Work required:
Repeat the entries exactly, and do not carry the pictures over.

*** Listed entries ***

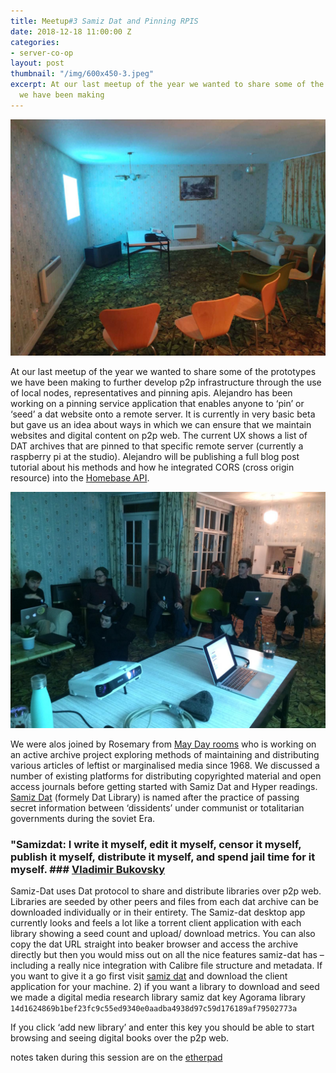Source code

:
 ```yaml
---
title: Meetup#3 Samiz Dat and Pinning RPIS
date: 2018-12-18 11:00:00 Z
categories:
- server-co-op
layout: post
thumbnail: "/img/600x450-3.jpeg"
excerpt: At our last meetup of the year we wanted to share some of the prototypes
  we have been making
---
```


![alt text](/img/600x450-3.jpeg)

At our last meetup of the year we wanted to share some of the prototypes we have been making to further develop p2p infrastructure through the use of local nodes, representatives and pinning apis. Alejandro has been working on a pinning service application that enables anyone to ‘pin’ or ‘seed’ a dat website onto a remote server. It is currently in very basic beta but gave us an idea about ways in which we can ensure that we maintain websites and digital content on p2p web. The current UX shows a list of DAT archives that are pinned to that specific remote server (currently a raspberry pi at the studio). Alejandro will be publishing a full blog post tutorial about his methods and how he integrated CORS (cross origin resource) into the [Homebase API](https://github.com/beakerbrowser/homebase).

![alt text](/img/600x450-2.jpeg)

We were alos joined by Rosemary from [May Day rooms](http://maydayrooms.org/) who is working on an active archive project exploring methods of maintaining and distributing various articles of leftist or marginalised media since 1968. We discussed a number of existing platforms for distributing copyrighted material and open access journals before getting started with Samiz Dat and Hyper readings. [Samiz Dat](https://github.com/samiz-dat/samiz-dat) (formely Dat Library) is named after the practice of passing secret information between ‘dissidents’ under communist or totalitarian governments during the soviet Era.

### "Samizdat: I write it myself, edit it myself, censor it myself, publish it myself, distribute it myself, and spend jail time for it myself. ### [Vladimir Bukovsky](https://en.wikipedia.org/wiki/Samizdat)

Samiz-Dat uses Dat protocol to share and distribute libraries over p2p web. Libraries are seeded by other peers and files from each dat archive can be downloaded individually or in their entirety. The Samiz-dat desktop app currently looks and feels a lot like a torrent client application with each library showing a seed count and upload/ download metrics. You can also copy the dat URL straight into beaker browser and access the archive directly but then you would miss out on all the nice features samiz-dat has – including a really nice integration with Calibre file structure and metadata.
If you want to give it a go first visit [samiz dat](https://github.com/samiz-dat/samiz-dat/releases) and download the client application for your machine. 2) if you want a library to download and seed we made a digital media research library samiz dat key Agorama library
```14d1624869b1bef23fc9c55ed9340e0aadba4938d97c59d176189af79502773a```

If you click ‘add new library’ and enter this key you should be able to start browsing and seeing digital books over the p2p web.

notes taken during this session are on the [etherpad](http://amapad.bot.nu/p/13.12.2018)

*** End of Listed entries ***

Result for this task:
Source code

:
 ```yaml
---
title: Meetup#3 Samiz Dat and Pinning RPIS
date: 2018-12-18 11:00:00 Z
categories:
- server-co-op
layout: post
thumbnail: "/img/600x450-3.jpeg"
excerpt: At our last meetup of the year we wanted to share some of the prototypes
  we have been making
---
```


![alt text](/img/600x450-3.jpeg)

At our last meetup of the year we wanted to share some of the prototypes we have been making to further develop p2p infrastructure through the use of local nodes, representatives and pinning apis. Alejandro has been working on a pinning service application that enables anyone to ‘pin’ or ‘seed’ a dat website onto a remote server. It is currently in very basic beta but gave us an idea about ways in which we can ensure that we maintain websites and digital content on p2p web. The current UX shows a list of DAT archives that are pinned to that specific remote server (currently a raspberry pi at the studio). Alejandro will be publishing a full blog post tutorial about his methods and how he integrated CORS (cross origin resource) into the [Homebase API](https://github.com/beakerbrowser/homebase).

![alt text](/img/600x450-2.jpeg)

We were alos joined by Rosemary from [May Day rooms](http://maydayrooms.org/) who is working on an active archive project exploring methods of maintaining and distributing various articles of leftist or marginalised media since 1968. We discussed a number of existing platforms for distributing copyrighted material and open access journals before getting started with Samiz Dat and Hyper readings. [Samiz Dat](https://github.com/samiz-dat/samiz-dat) (formely Dat Library) is named after the practice of passing secret information between ‘dissidents’ under communist or totalitarian governments during the soviet Era.

### "Samizdat: I write it myself, edit it myself, censor it myself, publish it myself, distribute it myself, and spend jail time for it myself. ### [Vladimir Bukovsky](https://en.wikipedia.org/wiki/Samizdat)

Samiz-Dat uses Dat protocol to share and distribute libraries over p2p web. Libraries are seeded by other peers and files from each dat archive can be downloaded individually or in their entirety. The Samiz-dat desktop app currently looks and feels a lot like a torrent client application with each library showing a seed count and upload/ download metrics. You can also copy the dat URL straight into beaker browser and access the archive directly but then you would miss out on all the nice features samiz-dat has – including a really nice integration with Calibre file structure and metadata.
If you want to give it a go first visit [samiz dat](https://github.com/samiz-dat/samiz-dat/releases) and download the client application for your machine. 2) if you want a library to download and seed we made a digital media research library samiz dat key Agorama library
```14d1624869b1bef23fc9c55ed9340e0aadba4938d97c59d176189af79502773a```

If you click ‘add new library’ and enter this key you should be able to start browsing and seeing digital books over the p2p web.

notes taken during this session are on the [etherpad](http://amapad.bot.nu/p/13.12.2018)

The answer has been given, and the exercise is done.